The event surpassed expectations. “People were really excited. The audience was thrilled. It was just a big thing. People came from all over Vermont,” Orr said.
When the excitement from the performances died down, Orr turned to her husband, Bill Orr, and said, “So what are we going to do now?”
“That’s when I said maybe I should go to school.” And “school” was the orchestral conducting program at the world-famous Jacobs School of Music at the Bloomington campus of Indiana University. Orr was 52 when she and her husband ventured forth to Indiana University.
“Taxing and very difficult” were the words Orr chose to describe her conducting studies at the Jacobs School of Music. But she plunged in and reveled at the opportunity to study with the likes of faculty members Jan Harrington and Thomas Dunn. Harrington’s conducting revealed the importance of shaping the musical phrases, and rhythm and sub-rhythms. “He was fabulous — right. He was excited and thrilled to be teaching.”
Then Orr came under the spell of Thomas Dunn, the conductor of the world-famous Boston Handel and Haydn Society. “He liked me. I was old enough to have studied Latin. That was neat. Dunn had his students diagramming Latin to help them see where the important Latin words are place in a phrase. Dunn wanted the minimum from the conductor. Not flamboyance. Instead he wanted all that energy going into the singing and playing of the music. “Whenever he conducted, we were gorgeous,” Orr said.
Orr came aboard as director of music at the Unitarian Church of Montpelier in 1994. At that point, she remembered, the plaster ceiling in the church sanctuary was coming down. “It had big cracks in it.” Then there was the historic organ. “The organ bellows were being taped together.” And, said Orr, “We had an upright piano on wheels that was hard to play.”
Over the 20 years of her service as music director, things improved. Church member Paula Gills took a bequest from her father to buy a new piano for the church. The ceiling was repaired. The shape of the church sanctuary was returned to an arch — its historic form. “The acoustics are better,” Orr said. “I was there for all of that.”
Orr’s unflagging inspiration and support to the singers and musicians she worked with — that continued, never quit. I told Orr about a memory of hearing her talk about Mozart — expressing a love for Mozart’s music that was part enthusiasm and part wonder and veneration.
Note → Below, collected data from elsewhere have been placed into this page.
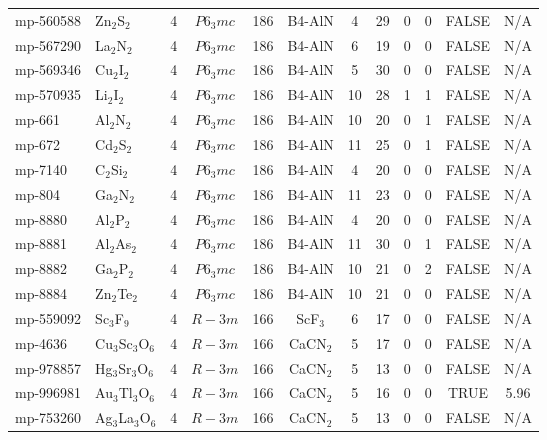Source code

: {\begin{longtable}{llcccccccccc}
    mp-560588 & Zn$_{2}$S$_{2}$ & 4     & $P6_3mc$ & 186   & B4-AlN & 4     & 29    & 0     & 0     & FALSE & N/A \\
    mp-567290 & La$_{2}$N$_{2}$ & 4     & $P6_3mc$ & 186   & B4-AlN & 6     & 19    & 0     & 0     & FALSE & N/A \\
    mp-569346 & Cu$_{2}$I$_{2}$ & 4     & $P6_3mc$ & 186   & B4-AlN & 5     & 30    & 0     & 0     & FALSE & N/A \\
    mp-570935 & Li$_{2}$I$_{2}$ & 4     & $P6_3mc$ & 186   & B4-AlN & 10    & 28    & 1     & 1     & FALSE & N/A \\
    mp-661 & Al$_{2}$N$_{2}$ & 4     & $P6_3mc$ & 186   & B4-AlN & 10    & 20    & 0     & 1     & FALSE & N/A \\
    mp-672 & Cd$_{2}$S$_{2}$ & 4     & $P6_3mc$ & 186   & B4-AlN & 11    & 25    & 0     & 1     & FALSE & N/A \\
    mp-7140 & C$_{2}$Si$_{2}$ & 4     & $P6_3mc$ & 186   & B4-AlN & 4     & 20    & 0     & 0     & FALSE & N/A \\
    mp-804 & Ga$_{2}$N$_{2}$ & 4     & $P6_3mc$ & 186   & B4-AlN & 11    & 23    & 0     & 0     & FALSE & N/A \\
    mp-8880 & Al$_{2}$P$_{2}$ & 4     & $P6_3mc$ & 186   & B4-AlN & 4     & 20    & 0     & 0     & FALSE & N/A \\
    mp-8881 & Al$_{2}$As$_{2}$ & 4     & $P6_3mc$ & 186   & B4-AlN & 11    & 30    & 0     & 1     & FALSE & N/A \\
    mp-8882 & Ga$_{2}$P$_{2}$ & 4     & $P6_3mc$ & 186   & B4-AlN & 10    & 21    & 0     & 2     & FALSE & N/A \\
    mp-8884 & Zn$_{2}$Te$_{2}$ & 4     & $P6_3mc$ & 186   & B4-AlN & 10    & 21    & 0     & 0     & FALSE & N/A \\
    mp-559092 & Sc$_{3}$F$_{9}$ & 4     & $R-3m$ & 166   & ScF$_{3}$ & 6     & 17    & 0     & 0     & FALSE & N/A \\
    mp-4636 & Cu$_{3}$Sc$_{3}$O$_{6}$ & 4     & $R-3m$ & 166   & CaCN$_{2}$ & 5     & 17    & 0     & 0     & FALSE & N/A \\
    mp-978857 & Hg$_{3}$Sr$_{3}$O$_{6}$ & 4     & $R-3m$ & 166   & CaCN$_{2}$ & 5     & 13    & 0     & 0     & FALSE & N/A \\
    mp-996981 & Au$_{3}$Tl$_{3}$O$_{6}$ & 4     & $R-3m$ & 166   & CaCN$_{2}$ & 5     & 16    & 0     & 0     & TRUE  & 5.96  \\
    mp-753260 & Ag$_{3}$La$_{3}$O$_{6}$ & 4     & $R-3m$ & 166   & CaCN$_{2}$ & 5     & 13    & 0     & 0     & FALSE & N/A \\

\end{longtable}}
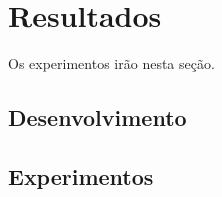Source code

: \chapter{Resultados}\label{chap:Results}

Os experimentos irão nesta seção.


\section{Desenvolvimento} \label{sec:dev}


\section{Experimentos} \label{sec:exp}



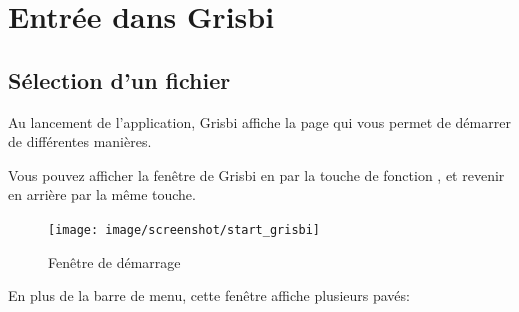 
\chapter{Entrée dans Grisbi\label{entrance}}

\section{Sélection d'un fichier\label{select-file}}


Au lancement de l'application, Grisbi affiche la page qui vous permet de démarrer de différentes manières.


Vous pouvez afficher la fenêtre de Grisbi en  par la touche de fonction , et revenir en arrière par la même touche.			%


\begin{figure}[htbp]			%
	\begin{center}					%
		\texttt{[image: image/screenshot/start\_grisbi]}		%
	\end{center}
	\caption{Fenêtre de démarrage}			%
	\label{start_grisbi}					%
\end{figure}



En plus de la barre de menu, cette fenêtre affiche plusieurs pavés:

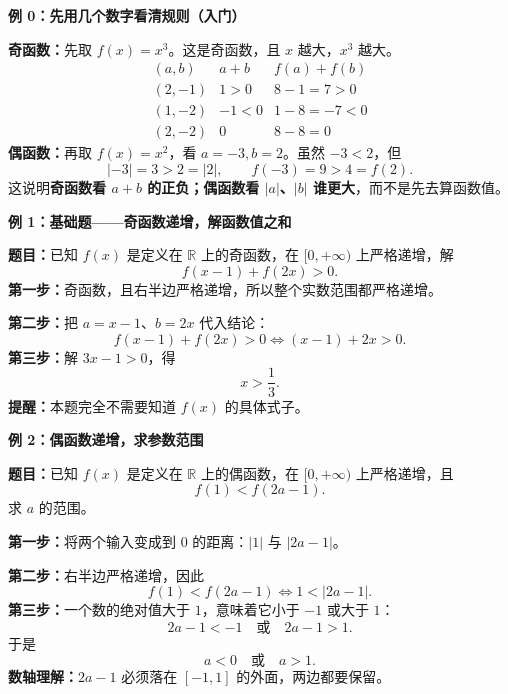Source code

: \clearpage
\begin{examplebox}
\textbf{\textcolor{CExample}{例 0：先用几个数字看清规则（入门）}}



\textbf{奇函数：}先取 $f(x)=x^3$。这是奇函数，且 $x$ 越大，$x^3$ 越大。
\[
\begin{array}{c|c|c}
(a,b)&a+b&f(a)+f(b)\\\hline
(2,-1)&1>0&8-1=7>0\\
(1,-2)&-1<0&1-8=-7<0\\
(2,-2)&0&8-8=0
\end{array}
\]
\textbf{偶函数：}再取 $f(x)=x^2$，看 $a=-3,b=2$。虽然 $-3<2$，但
\[
|-3|=3>2=|2|,\qquad f(-3)=9>4=f(2).
\]
这说明\textbf{奇函数看 $a+b$ 的正负；偶函数看 $|a|$、$|b|$ 谁更大}，而不是先去算函数值。

\medskip

\end{examplebox}
\clearpage
\begin{examplebox}
\textbf{\textcolor{CExample}{例 1：基础题——奇函数递增，解函数值之和}}



\textbf{题目：}已知 $f(x)$ 是定义在 $\mathbb R$ 上的奇函数，在 $[0,+\infty)$ 上严格递增，解
\[
 f(x-1)+f(2x)>0.
\]
\textbf{第一步：}奇函数，且右半边严格递增，所以整个实数范围都严格递增。

\textbf{第二步：}把 $a=x-1$、$b=2x$ 代入结论：
\[
 f(x-1)+f(2x)>0\iff (x-1)+2x>0.
\]
\textbf{第三步：}解 $3x-1>0$，得
\[
\boxed{x>\frac13}.
\]
\textbf{提醒：}本题完全不需要知道 $f(x)$ 的具体式子。

\medskip

\end{examplebox}
\clearpage
\begin{examplebox}
\textbf{\textcolor{CExample}{例 2：偶函数递增，求参数范围}}



\textbf{题目：}已知 $f(x)$ 是定义在 $\mathbb R$ 上的偶函数，在 $[0,+\infty)$ 上严格递增，且
\[
 f(1)<f(2a-1).
\]
求 $a$ 的范围。

\textbf{第一步：}将两个输入变成到 $0$ 的距离：$|1|$ 与 $|2a-1|$。

\textbf{第二步：}右半边严格递增，因此
\[
 f(1)<f(2a-1)\iff 1<|2a-1|.
\]
\textbf{第三步：}一个数的绝对值大于 $1$，意味着它小于 $-1$ 或大于 $1$：
\[
 2a-1<-1\quad\text{或}\quad 2a-1>1.
\]
于是
\[
\boxed{a<0\quad\text{或}\quad a>1}.
\]
\textbf{数轴理解：}$2a-1$ 必须落在 $[-1,1]$ 的外面，两边都要保留。

\medskip

\end{examplebox}

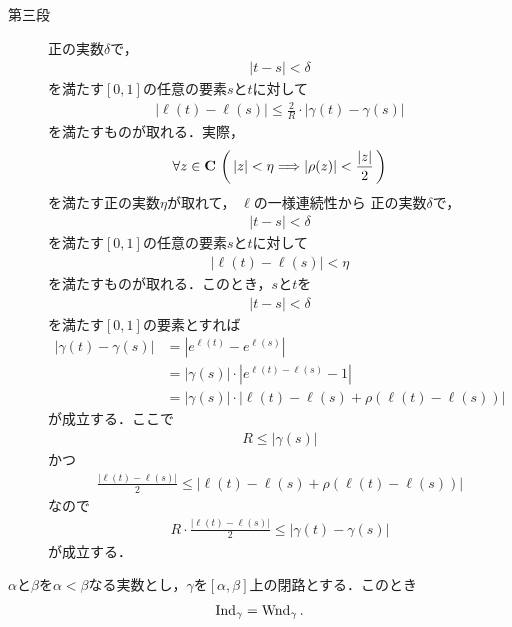 \begin{sketch}
\begin{description}
			\item[第三段]
				正の実数$\delta$で，
				\begin{align}
					|t - s| < \delta
				\end{align}
				を満たす$[0,1]$の任意の要素$s$と$t$に対して
				\begin{align}
					|\ell(t) - \ell(s)| \leq \frac{2}{R} \cdot |\gamma(t) - \gamma(s)|
				\end{align}
				を満たすものが取れる．実際，
				\begin{align}
					\forall z \in \mathbf{C}\,
					\left(\, |z| < \eta \Longrightarrow |\rho(z)| < \frac{|z|}{2}\, \right)
				\end{align}
				を満たす正の実数$\eta$が取れて，
				$\ell$の一様連続性から
				正の実数$\delta$で，
				\begin{align}
					|t - s| < \delta
				\end{align}
				を満たす$[0,1]$の任意の要素$s$と$t$に対して
				\begin{align}
					|\ell(t) - \ell(s)| < \eta
				\end{align}
				を満たすものが取れる．このとき，$s$と$t$を
				\begin{align}
					|t - s| < \delta
				\end{align}
				を満たす$[0,1]$の要素とすれば
				\begin{align}
					|\gamma(t) - \gamma(s)|
					&= \left| e^{\ell(t)} - e^{\ell(s)} \right| \\
					&= |\gamma(s)| \cdot \left| e^{\ell(t) - \ell(s)} - 1 \right| \\
					&= |\gamma(s)| \cdot \left| \ell(t) - \ell(s) + \rho(\ell(t) - \ell(s)) \right|
				\end{align}
				が成立する．ここで
				\begin{align}
					R \leq |\gamma(s)|
				\end{align}
				かつ
				\begin{align}
					\frac{|\ell(t) - \ell(s)|}{2} \leq \left| \ell(t) - \ell(s) + \rho(\ell(t) - \ell(s)) \right|
				\end{align}
				なので
				\begin{align}
					R \cdot \frac{|\ell(t) - \ell(s)|}{2} \leq |\gamma(t) - \gamma(s)|
				\end{align}
				が成立する．
				\QED
		\end{description}
	\end{sketch}
	
	\begin{screen}
		\begin{thm}[閉路の指数と回転数は一致する]
			$\alpha$と$\beta$を$\alpha < \beta$なる実数とし，$\gamma$を$[\alpha,\beta]$上の閉路とする．このとき
			\begin{align}
				\operatorname{Ind}_{\gamma} = \operatorname{Wnd}_{\gamma}.
			\end{align}
		\end{thm}
	\end{screen}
“It’s something to conduct Mozart,” she said. “That’s a big part of what I do. I fall in love with the music. And then I teach it and then they fall in love with the music. That’s what I do.”
by Nat Frothingham
May 16 Concert Features Quintet Masterpieces of Brahms and Shostakovich
Capital City Concerts will be dedicating its final concert of the 2014-2015 season to the memory of Catherine Orr.
The concert is set for Saturday evening, May 16 at 7:30 p.m. at the Unitarian Church of Montpelier.
“Five’s the Charm” is the theme of the May 16 concert — referring to the five notable musicians who will perform what is being described as “two of the masterpieces of the piano quintet literature by Brahms and Shostakovich.”
More specifically, the two piano quintets are the Piano Quintet in F minor, op. 34 by Johannes Brahms and the Piano Quintet in G minor, op. 57 by Dmitri Shostakovich.
New York City violinist Laurie Smukler who is remembered for leading “an unforgettable performance last season of the Schubert Two Cello Quintet” will lead the performers in the Brahms and Shostakovich quintets.
In addition to Smukler the four other performers are: Violinist Emily Daggett Smith, violist Doris Lederer, cellist Natasha Brofsky and Canadian pianist Jane Coop.
The final offering at the May 16 concert will feature flutist Karen Kevra, the founder and artistic director of the Capital City Concerts, playing the Theme and Variations for Flute and Strings, op. 80 by Amy Beach.